══ MATERIAL SHOWN

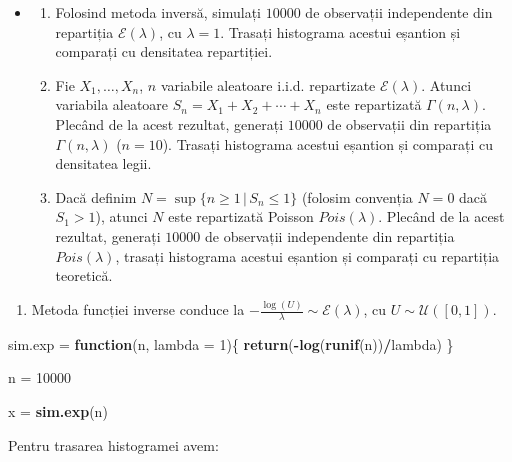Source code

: \documentclass[]{article}
\newenvironment{Shaded}{\begin{snugshade}}{\end{snugshade}}
\newcommand{\KeywordTok}[1]{\textcolor[rgb]{0.13,0.29,0.53}{\textbf{#1}}}
\newcommand{\DataTypeTok}[1]{\textcolor[rgb]{0.13,0.29,0.53}{#1}}
\newcommand{\DecValTok}[1]{\textcolor[rgb]{0.00,0.00,0.81}{#1}}
\newcommand{\StringTok}[1]{\textcolor[rgb]{0.31,0.60,0.02}{#1}}
\newcommand{\ControlFlowTok}[1]{\textcolor[rgb]{0.13,0.29,0.53}{\textbf{#1}}}
\newcommand{\OperatorTok}[1]{\textcolor[rgb]{0.81,0.36,0.00}{\textbf{#1}}}
\newcommand{\NormalTok}[1]{#1}
\providecommand{\tightlist}{%
  \setlength{\itemsep}{0pt}\setlength{\parskip}{0pt}}
\newenvironment{frshaded*}{%
  \def\FrameCommand{\fboxrule=\FrameRule\fboxsep=\FrameSep \fcolorbox{framecolor}{shadecolor1}}%
  \MakeFramed {\advance\hsize-\width \FrameRestore}}%
{\endMakeFramed}
\newenvironment{rmdblock}[1]
  {\begin{frshaded*}
  \begin{itemize}
  \renewcommand{\labelitemi}{
    \raisebox{-.7\height}[0pt][0pt]{
      {\setkeys{Gin}{width=2em,keepaspectratio}\texttt{[image: images/icons/\#1]}}
    }
  }
  \item
  }
  {
  \end{itemize}
  \end{frshaded*}
  }
\newenvironment{rmdexercise}
  {\begin{rmdblock}{exercise}}
  {\end{rmdblock}}
\begin{document}
\begin{rmdexercise}
\begin{enumerate}
\def\labelenumi{\arabic{enumi}.}
\item
  Folosind metoda inversă, simulați \(10000\) de observații independente
  din repartiția \(\mathcal{E}(\lambda)\), cu \(\lambda = 1\). Trasați
  histograma acestui eșantion și comparați cu densitatea repartiției.
\item
  Fie \(X_1, \ldots, X_n\), \(n\) variabile aleatoare i.i.d. repartizate
  \(\mathcal{E}(\lambda)\). Atunci variabila aleatoare
  \(S_n = X_1 + X_2 +\cdots+ X_n\) este repartizată
  \(\Gamma(n, \lambda)\). Plecând de la acest rezultat, generați
  \(10000\) de observații din repartiția \(\Gamma(n, \lambda)\)
  (\(n = 10\)). Trasați histograma acestui eșantion și comparați cu
  densitatea legii.
\item
  Dacă definim \(N = \sup\{n\geq 1\,|\, S_n\leq 1\}\) (folosim convenția
  \(N = 0\) dacă \(S_1>1\)), atunci \(N\) este repartizată Poisson
  \(Pois(\lambda)\). Plecând de la acest rezultat, generați \(10000\) de
  observații independente din repartiția \(Pois(\lambda)\), trasați
  histograma acestui eșantion și comparați cu repartiția teoretică.
\end{enumerate}
\end{rmdexercise}

\begin{enumerate}
\def\labelenumi{\arabic{enumi}.}
\tightlist
\item
  Metoda funcției inverse conduce la
  \(-\frac{\log(U)}{\lambda}\sim\mathcal{E}(\lambda)\), cu
  \(U\sim\mathcal{U}([0,1])\).
\end{enumerate}

\begin{Shaded}
\begin{Highlighting}[]
\NormalTok{sim.exp =}\StringTok{ }\ControlFlowTok{function}\NormalTok{(n, }\DataTypeTok{lambda =} \DecValTok{1}\NormalTok{)\{}
  \KeywordTok{return}\NormalTok{(}\OperatorTok{-}\KeywordTok{log}\NormalTok{(}\KeywordTok{runif}\NormalTok{(n))}\OperatorTok{/}\NormalTok{lambda)}
\NormalTok{\}}

\NormalTok{n =}\StringTok{ }\DecValTok{10000}

\NormalTok{x =}\StringTok{ }\KeywordTok{sim.exp}\NormalTok{(n)}
\end{Highlighting}
\end{Shaded}

Pentru trasarea histogramei avem:
\end{document}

════

**WORK TO BE COMPLETED**
Take each line of the material above that holds the string "KeywordTok" and copy it.

**EXERCISE OUTPUT**
\newcommand{\KeywordTok}[1]{\textcolor[rgb]{0.13,0.29,0.53}{\textbf{#1}}}
  \KeywordTok{return}\NormalTok{(}\OperatorTok{-}\KeywordTok{log}\NormalTok{(}\KeywordTok{runif}\NormalTok{(n))}\OperatorTok{/}\NormalTok{lambda)}
\NormalTok{x =}\StringTok{ }\KeywordTok{sim.exp}\NormalTok{(n)}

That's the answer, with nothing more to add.